B lenfositlerinin gelişim basamaklarını etkileyen ve kemik iliğindeki öncül B lenfositlerinin olgunlaşmasında blok ile sonlanan genetik kusurlar, periferik kanda B hücrelerinin yokluğu ve agammaglobulinemi ile karakterize primer immün yetmezlik hastalıklarına neden olur (1-7). Bu hastaların büyük kısmında (%85) Bruton tirozin kinaz (Btk) geninde mutasyon saptanmakta ve bu durum erkek olgularda görülen Bruton Hastalığı’na yol açmaktadır (8-10). Geri kalan % 15 olguda ise IGHM (3), L14.1 (4), CD79A (5) ve BLNK (6) genlerinde mutasyonlar bildirilmiştir.

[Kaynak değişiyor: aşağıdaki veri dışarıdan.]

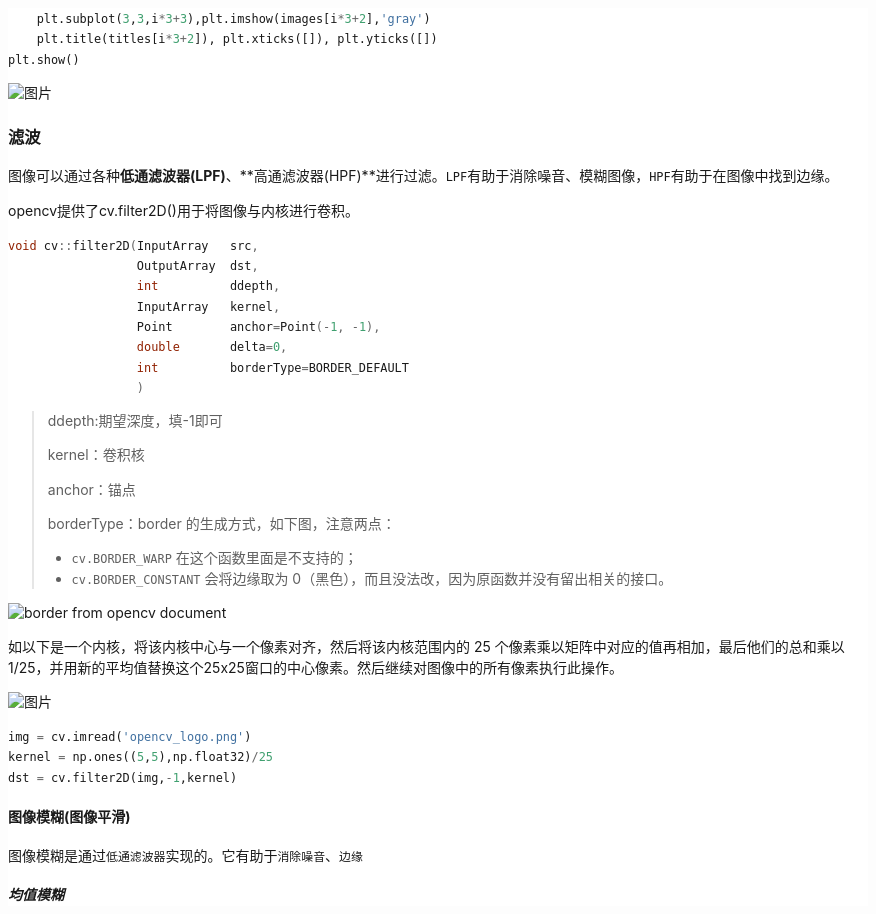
 ```python
    plt.subplot(3,3,i*3+3),plt.imshow(images[i*3+2],'gray')
    plt.title(titles[i*3+2]), plt.xticks([]), plt.yticks([])
plt.show()

```

![图片](https://apachecn.github.io/opencv-doc-zh/docs/4.0.0/img/Image_Thresholding_3.png)

### 滤波

图像可以通过各种**低通滤波器(LPF)**、**高通滤波器(HPF)**进行过滤。`LPF`有助于消除噪音、模糊图像，`HPF`有助于在图像中找到边缘。

opencv提供了cv.filter2D()用于将图像与内核进行卷积。

```cpp
void cv::filter2D(InputArray   src,
                  OutputArray  dst,
                  int          ddepth,
                  InputArray   kernel,
                  Point        anchor=Point(-1, -1),
                  double       delta=0,
                  int          borderType=BORDER_DEFAULT
                  )
```

> ddepth:期望深度，填-1即可
>
> kernel：卷积核
>
> anchor：锚点
>
> borderType：border 的生成方式，如下图，注意两点：
>
> - `cv.BORDER_WARP` 在这个函数里面是不支持的；
> - `cv.BORDER_CONSTANT` 会将边缘取为 0（黑色），而且没法改，因为原函数并没有留出相关的接口。

![border from opencv document](https://i-blog.csdnimg.cn/blog_migrate/ee820dba0a9ecb1c15eb994720b13e79.jpeg#pic_center)

如以下是一个内核，将该内核中心与一个像素对齐，然后将该内核范围内的 25 个像素乘以矩阵中对应的值再相加，最后他们的总和乘以1/25，并用新的平均值替换这个25x25窗口的中心像素。然后继续对图像中的所有像素执行此操作。

![图片](https://apachecn.github.io/opencv-doc-zh/docs/4.0.0/img/Smoothing_Images_1.png)

```python
img = cv.imread('opencv_logo.png')
kernel = np.ones((5,5),np.float32)/25
dst = cv.filter2D(img,-1,kernel)
```

#### 图像模糊(图像平滑)

图像模糊是通过`低通滤波器`实现的。它有助于`消除噪音`、`边缘`

##### 均值模糊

Hem kız ve hem de erkek olgularda çok nadir olarak görülen bu durum, otozomal çekinik agammaglobulinemi olarak tanımlanmaktadır (3-8,11).

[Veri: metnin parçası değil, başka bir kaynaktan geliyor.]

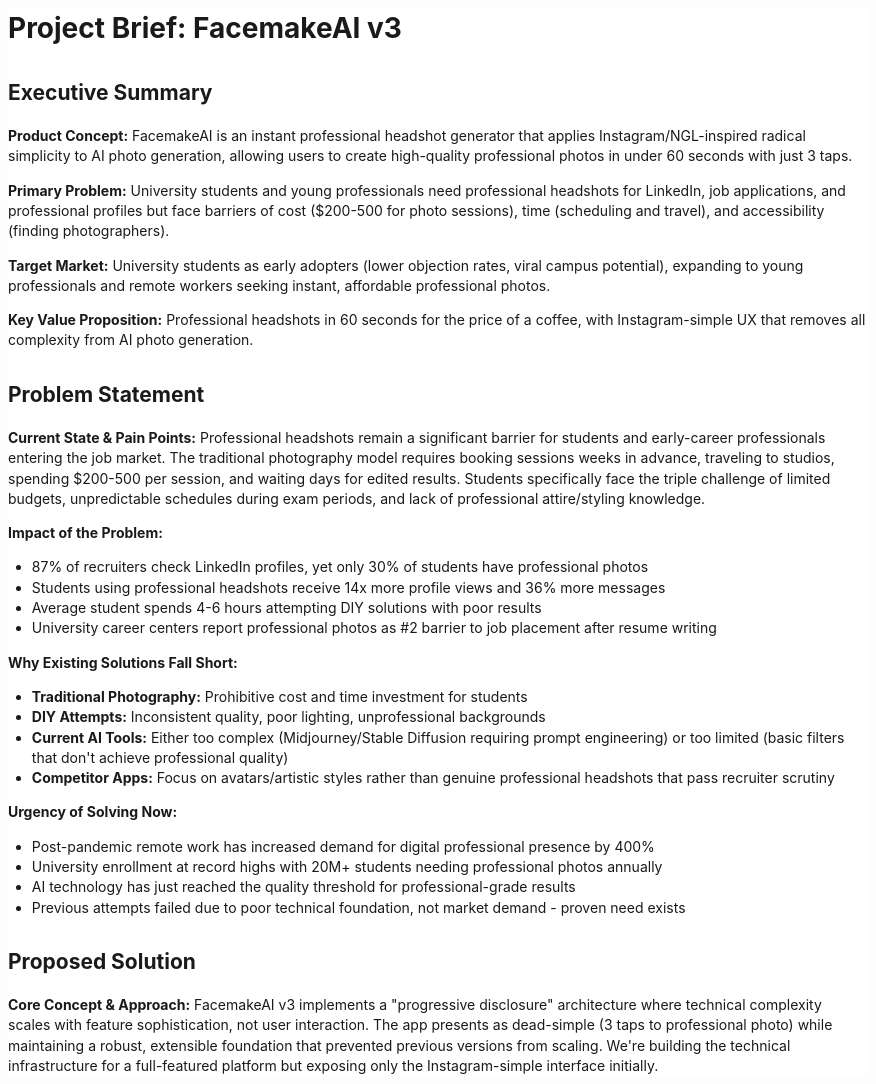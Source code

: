 # Project Brief: FacemakeAI v3

## Executive Summary

**Product Concept:** FacemakeAI is an instant professional headshot generator that applies Instagram/NGL-inspired radical simplicity to AI photo generation, allowing users to create high-quality professional photos in under 60 seconds with just 3 taps.

**Primary Problem:** University students and young professionals need professional headshots for LinkedIn, job applications, and professional profiles but face barriers of cost ($200-500 for photo sessions), time (scheduling and travel), and accessibility (finding photographers).

**Target Market:** University students as early adopters (lower objection rates, viral campus potential), expanding to young professionals and remote workers seeking instant, affordable professional photos.

**Key Value Proposition:** Professional headshots in 60 seconds for the price of a coffee, with Instagram-simple UX that removes all complexity from AI photo generation.

## Problem Statement

**Current State & Pain Points:**
Professional headshots remain a significant barrier for students and early-career professionals entering the job market. The traditional photography model requires booking sessions weeks in advance, traveling to studios, spending $200-500 per session, and waiting days for edited results. Students specifically face the triple challenge of limited budgets, unpredictable schedules during exam periods, and lack of professional attire/styling knowledge.

**Impact of the Problem:**
- 87% of recruiters check LinkedIn profiles, yet only 30% of students have professional photos
- Students using professional headshots receive 14x more profile views and 36% more messages
- Average student spends 4-6 hours attempting DIY solutions with poor results
- University career centers report professional photos as #2 barrier to job placement after resume writing

**Why Existing Solutions Fall Short:**
- **Traditional Photography:** Prohibitive cost and time investment for students
- **DIY Attempts:** Inconsistent quality, poor lighting, unprofessional backgrounds
- **Current AI Tools:** Either too complex (Midjourney/Stable Diffusion requiring prompt engineering) or too limited (basic filters that don't achieve professional quality)
- **Competitor Apps:** Focus on avatars/artistic styles rather than genuine professional headshots that pass recruiter scrutiny

**Urgency of Solving Now:**
- Post-pandemic remote work has increased demand for digital professional presence by 400%
- University enrollment at record highs with 20M+ students needing professional photos annually
- AI technology has just reached the quality threshold for professional-grade results
- Previous attempts failed due to poor technical foundation, not market demand - proven need exists

## Proposed Solution

**Core Concept & Approach:**
FacemakeAI v3 implements a "progressive disclosure" architecture where technical complexity scales with feature sophistication, not user interaction. The app presents as dead-simple (3 taps to professional photo) while maintaining a robust, extensible foundation that prevented previous versions from scaling. We're building the technical infrastructure for a full-featured platform but exposing only the Instagram-simple interface initially.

Bruton Hastalığı (XLA)’nda anormal gen X kromozomu (Xq22.1) üzerinde bulunur ve kodladığı enzim olan Bruton tirozin kinaz (Btk) aktivitesi düşük veya yoktur. Bu enzim B lenfositlerinin kemik iliğindeki tüm gelişim ve farlılaşma evrelerinde rol oynamaktadır. Btk gen mutasyonlarının %30’u sporadik olarak görülür (7,12-14). XLA, kural olarak erkek çocuklarda görülür. İnsidansı yüz binde birdir. Hastaların serum immünglobulinleri ileri derecede düşük düzeyde saptanır. Aşı antijenlerine karşı antikor yanıtının oluşmaz (difteri, tetanoz, boğmaca, h.influenza gibi). Hastaların %10-25 kadarında nötropeni saptanır. Periferik kanda B lenfositlerinin saptanamadığı bu hastalarda pyojenik bakteryel enfeksiyonlar, anneden geçen IgG yapısındaki antikorların ortadan kalktığı dönemde, yani hayatın altıncı ayından sonra başlamaktadır. Hastaların % 20 kadarında ise bulgular 3-5 yaşından sonra başlamaktadır (7,12-16). Enfeksiyonlar genellikle üst ve alt solunum yolları ile gastrointestinal sistemi tutar. Pnömokok, h.influenza, s.aureus ve pseudomonas türleri ile sepsis, menenjit ve septik artrit türü enfeksiyonlar görülür. Giardia lamblia enfeksiyonu kronikleşmeye meyillidir. Echo virus, coxcakie virus ve poli virus gibi enteroviruslar mortalitesi yüksek santral sinir sistemi enfeksiyonlarına neden olabilir. Canlı polio aşısı (sabin) da poliomyelite yol açabilir (12-16)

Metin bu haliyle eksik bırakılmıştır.